Part III: Practical Aspects, Evaluation, and Applications
This part of the book focuses on practical considerations and starts by highlighting some of the challenges in working with data. It then takes a more in-depth look at data-related issues, such as dirty data, missing values, bias, and lack of ground truth. It highlights the implications of false positive and false negative matches. Chapter 12 provides an empirical evaluation of selected Bloom filter based encoding and hardening techniques. It shows how sensitive databases can be linked using PPRL techniques and how the linkage can be assessed on the dimensions of linkage quality, scalability, and privacy by means of an evaluation framework. The final chapter in this part of the book describes real-world applications of PPRL techniques in a range of countries where differing privacy frameworks and legislation make the use of such methods necessary, or just where PPRL was chosen to make linkage more secure.
Part IV: Outlook
This final part of the book looks to future challenges and directions – practical and conceptual.

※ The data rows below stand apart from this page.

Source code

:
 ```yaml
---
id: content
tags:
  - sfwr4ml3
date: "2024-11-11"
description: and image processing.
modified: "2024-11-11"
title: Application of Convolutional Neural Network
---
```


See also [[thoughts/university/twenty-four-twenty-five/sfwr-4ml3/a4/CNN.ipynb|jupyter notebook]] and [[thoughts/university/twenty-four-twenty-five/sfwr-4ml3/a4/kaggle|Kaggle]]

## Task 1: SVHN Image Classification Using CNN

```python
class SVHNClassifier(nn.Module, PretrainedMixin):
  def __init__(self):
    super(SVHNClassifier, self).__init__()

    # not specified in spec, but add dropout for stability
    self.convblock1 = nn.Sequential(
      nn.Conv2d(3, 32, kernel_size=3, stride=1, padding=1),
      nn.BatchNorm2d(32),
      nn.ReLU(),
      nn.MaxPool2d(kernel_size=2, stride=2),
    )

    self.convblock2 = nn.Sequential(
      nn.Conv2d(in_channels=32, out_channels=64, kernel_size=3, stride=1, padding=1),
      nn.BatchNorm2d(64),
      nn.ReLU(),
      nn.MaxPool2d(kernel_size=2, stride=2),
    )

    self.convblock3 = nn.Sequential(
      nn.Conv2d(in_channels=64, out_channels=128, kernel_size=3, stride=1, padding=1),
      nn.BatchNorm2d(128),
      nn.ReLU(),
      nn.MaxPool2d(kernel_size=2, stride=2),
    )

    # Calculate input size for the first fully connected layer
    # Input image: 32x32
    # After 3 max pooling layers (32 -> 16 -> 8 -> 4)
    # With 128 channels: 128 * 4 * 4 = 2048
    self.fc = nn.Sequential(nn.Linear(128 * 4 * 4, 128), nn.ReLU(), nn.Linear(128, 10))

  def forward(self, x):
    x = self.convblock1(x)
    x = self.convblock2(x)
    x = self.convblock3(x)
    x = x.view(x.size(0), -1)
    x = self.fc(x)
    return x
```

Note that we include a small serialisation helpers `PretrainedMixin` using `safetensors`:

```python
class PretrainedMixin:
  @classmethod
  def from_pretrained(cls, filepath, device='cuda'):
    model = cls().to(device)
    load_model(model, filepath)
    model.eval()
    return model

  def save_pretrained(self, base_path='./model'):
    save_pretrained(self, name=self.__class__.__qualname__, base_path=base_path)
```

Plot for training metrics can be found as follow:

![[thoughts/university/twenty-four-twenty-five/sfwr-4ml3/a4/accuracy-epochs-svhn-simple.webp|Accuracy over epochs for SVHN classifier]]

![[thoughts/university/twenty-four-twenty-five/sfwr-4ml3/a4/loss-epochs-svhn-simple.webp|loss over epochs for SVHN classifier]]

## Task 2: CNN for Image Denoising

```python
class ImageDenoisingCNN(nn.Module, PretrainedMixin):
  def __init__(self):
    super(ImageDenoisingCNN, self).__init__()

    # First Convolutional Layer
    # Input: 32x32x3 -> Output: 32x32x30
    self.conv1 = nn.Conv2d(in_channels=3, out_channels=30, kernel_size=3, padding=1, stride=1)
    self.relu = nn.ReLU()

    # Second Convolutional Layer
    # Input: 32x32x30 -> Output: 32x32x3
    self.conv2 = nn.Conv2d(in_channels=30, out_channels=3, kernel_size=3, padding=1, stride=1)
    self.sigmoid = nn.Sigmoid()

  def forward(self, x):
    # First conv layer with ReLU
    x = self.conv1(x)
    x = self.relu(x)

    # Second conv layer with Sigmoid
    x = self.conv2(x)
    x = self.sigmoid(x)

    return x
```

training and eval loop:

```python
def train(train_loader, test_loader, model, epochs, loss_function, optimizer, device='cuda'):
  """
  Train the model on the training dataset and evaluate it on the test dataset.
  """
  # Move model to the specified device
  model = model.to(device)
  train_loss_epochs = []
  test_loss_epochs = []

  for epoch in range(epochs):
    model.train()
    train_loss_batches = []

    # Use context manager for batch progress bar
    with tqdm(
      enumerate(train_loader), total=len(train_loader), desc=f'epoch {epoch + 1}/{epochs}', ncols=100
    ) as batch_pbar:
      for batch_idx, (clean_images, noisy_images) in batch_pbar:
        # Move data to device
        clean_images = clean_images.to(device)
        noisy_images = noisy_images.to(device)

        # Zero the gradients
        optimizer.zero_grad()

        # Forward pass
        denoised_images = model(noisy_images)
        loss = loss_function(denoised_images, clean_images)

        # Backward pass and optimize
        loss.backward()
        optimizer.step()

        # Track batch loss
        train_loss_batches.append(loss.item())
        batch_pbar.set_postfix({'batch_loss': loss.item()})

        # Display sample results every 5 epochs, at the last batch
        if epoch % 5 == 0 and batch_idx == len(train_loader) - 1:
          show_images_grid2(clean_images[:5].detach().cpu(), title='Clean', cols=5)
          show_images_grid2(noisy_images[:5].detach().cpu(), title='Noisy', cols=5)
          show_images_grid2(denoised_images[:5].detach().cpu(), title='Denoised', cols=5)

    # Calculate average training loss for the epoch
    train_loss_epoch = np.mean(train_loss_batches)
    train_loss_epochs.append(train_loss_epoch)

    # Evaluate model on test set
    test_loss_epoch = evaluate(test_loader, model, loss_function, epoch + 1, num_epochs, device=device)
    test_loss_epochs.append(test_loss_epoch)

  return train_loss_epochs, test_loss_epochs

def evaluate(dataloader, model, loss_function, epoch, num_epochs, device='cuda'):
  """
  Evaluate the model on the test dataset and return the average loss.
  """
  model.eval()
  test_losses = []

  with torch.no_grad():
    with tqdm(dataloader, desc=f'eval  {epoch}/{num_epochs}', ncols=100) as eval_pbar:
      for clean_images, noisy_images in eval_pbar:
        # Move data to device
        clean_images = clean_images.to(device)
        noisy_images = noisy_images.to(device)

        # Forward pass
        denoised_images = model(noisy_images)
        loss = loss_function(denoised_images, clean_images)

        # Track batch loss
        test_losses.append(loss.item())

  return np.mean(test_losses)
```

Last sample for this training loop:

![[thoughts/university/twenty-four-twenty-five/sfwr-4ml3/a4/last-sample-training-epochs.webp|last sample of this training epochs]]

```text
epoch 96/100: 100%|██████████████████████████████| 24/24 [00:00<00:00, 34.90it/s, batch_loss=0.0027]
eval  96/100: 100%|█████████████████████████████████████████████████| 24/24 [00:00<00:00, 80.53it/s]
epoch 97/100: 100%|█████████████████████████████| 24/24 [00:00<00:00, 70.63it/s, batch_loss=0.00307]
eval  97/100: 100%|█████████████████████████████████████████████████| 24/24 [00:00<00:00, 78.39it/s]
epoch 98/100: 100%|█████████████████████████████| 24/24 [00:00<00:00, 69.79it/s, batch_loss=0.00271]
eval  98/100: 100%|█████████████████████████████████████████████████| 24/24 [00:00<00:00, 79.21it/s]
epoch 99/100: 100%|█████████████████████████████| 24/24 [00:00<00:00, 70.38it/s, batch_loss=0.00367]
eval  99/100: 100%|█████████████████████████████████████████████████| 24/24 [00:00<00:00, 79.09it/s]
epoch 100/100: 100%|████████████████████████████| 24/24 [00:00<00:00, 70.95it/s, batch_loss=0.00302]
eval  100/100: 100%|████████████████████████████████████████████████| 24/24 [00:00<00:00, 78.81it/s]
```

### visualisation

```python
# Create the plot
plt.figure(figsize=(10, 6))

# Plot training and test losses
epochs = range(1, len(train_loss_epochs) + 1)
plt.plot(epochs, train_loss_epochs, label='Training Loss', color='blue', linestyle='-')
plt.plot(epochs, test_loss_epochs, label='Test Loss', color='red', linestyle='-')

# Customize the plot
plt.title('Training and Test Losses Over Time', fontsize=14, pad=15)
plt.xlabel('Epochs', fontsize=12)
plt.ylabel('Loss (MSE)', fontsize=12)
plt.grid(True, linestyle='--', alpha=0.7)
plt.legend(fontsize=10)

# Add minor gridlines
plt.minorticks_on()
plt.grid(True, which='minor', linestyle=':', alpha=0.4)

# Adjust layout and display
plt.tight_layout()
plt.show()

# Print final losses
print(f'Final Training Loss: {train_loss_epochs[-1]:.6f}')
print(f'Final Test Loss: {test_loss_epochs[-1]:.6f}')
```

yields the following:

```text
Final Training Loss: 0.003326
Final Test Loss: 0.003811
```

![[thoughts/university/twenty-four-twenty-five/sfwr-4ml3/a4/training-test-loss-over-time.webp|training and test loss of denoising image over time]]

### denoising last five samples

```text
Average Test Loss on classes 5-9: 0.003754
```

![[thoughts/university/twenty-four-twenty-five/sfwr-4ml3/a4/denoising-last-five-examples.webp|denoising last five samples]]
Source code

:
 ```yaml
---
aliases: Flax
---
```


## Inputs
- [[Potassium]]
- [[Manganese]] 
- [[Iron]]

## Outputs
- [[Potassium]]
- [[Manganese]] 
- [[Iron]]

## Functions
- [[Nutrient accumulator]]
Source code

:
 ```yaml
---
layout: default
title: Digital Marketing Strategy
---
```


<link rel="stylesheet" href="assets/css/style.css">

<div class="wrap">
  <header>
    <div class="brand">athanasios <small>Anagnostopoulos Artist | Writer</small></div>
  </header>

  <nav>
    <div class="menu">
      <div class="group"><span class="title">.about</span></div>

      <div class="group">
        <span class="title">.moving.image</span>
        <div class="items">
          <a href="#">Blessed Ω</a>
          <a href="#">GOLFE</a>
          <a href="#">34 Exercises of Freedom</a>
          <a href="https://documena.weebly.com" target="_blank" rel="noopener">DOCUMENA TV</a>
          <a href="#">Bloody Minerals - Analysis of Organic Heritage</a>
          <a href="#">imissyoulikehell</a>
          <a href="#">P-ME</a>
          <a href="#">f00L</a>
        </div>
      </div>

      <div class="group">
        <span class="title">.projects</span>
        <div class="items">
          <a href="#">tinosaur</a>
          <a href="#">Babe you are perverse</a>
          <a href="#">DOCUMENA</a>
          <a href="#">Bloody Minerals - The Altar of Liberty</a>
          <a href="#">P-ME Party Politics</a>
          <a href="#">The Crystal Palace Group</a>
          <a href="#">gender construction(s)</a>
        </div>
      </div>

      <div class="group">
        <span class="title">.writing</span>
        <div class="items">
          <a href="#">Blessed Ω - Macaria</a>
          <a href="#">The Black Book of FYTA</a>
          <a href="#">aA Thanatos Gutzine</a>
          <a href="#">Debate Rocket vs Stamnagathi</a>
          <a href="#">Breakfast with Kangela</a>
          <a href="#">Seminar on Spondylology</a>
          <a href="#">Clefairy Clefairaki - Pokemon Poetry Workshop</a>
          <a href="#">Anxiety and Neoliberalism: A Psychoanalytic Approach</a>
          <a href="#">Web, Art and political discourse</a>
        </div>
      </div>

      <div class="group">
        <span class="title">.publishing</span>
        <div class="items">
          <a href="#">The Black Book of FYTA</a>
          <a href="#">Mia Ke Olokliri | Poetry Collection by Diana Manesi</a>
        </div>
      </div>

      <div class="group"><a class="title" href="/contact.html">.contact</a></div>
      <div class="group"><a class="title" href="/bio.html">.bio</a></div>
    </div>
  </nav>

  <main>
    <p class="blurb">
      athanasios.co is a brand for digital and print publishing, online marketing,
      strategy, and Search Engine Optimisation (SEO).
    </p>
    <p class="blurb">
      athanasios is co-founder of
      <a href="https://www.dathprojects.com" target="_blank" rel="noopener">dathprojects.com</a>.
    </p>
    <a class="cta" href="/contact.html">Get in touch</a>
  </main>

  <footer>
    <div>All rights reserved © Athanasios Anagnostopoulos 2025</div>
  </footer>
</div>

These include discussions on the development of frameworks to enable comparative evaluation of linkage techniques, benchmarking, linking sensitive data in a cloud environment, and how to assess linkage quality and completeness when only encoded/encrypted records are available. It also highlights challenges and opportunities in linking emerging data types, such as biometric and genetic data.
The book also has two appendices: A) Software and datasets; B) Details of the empirical evaluation. It has an extensive glossary on data matching and linkage, over 650 references, and an index. In total the book has over 450 pages.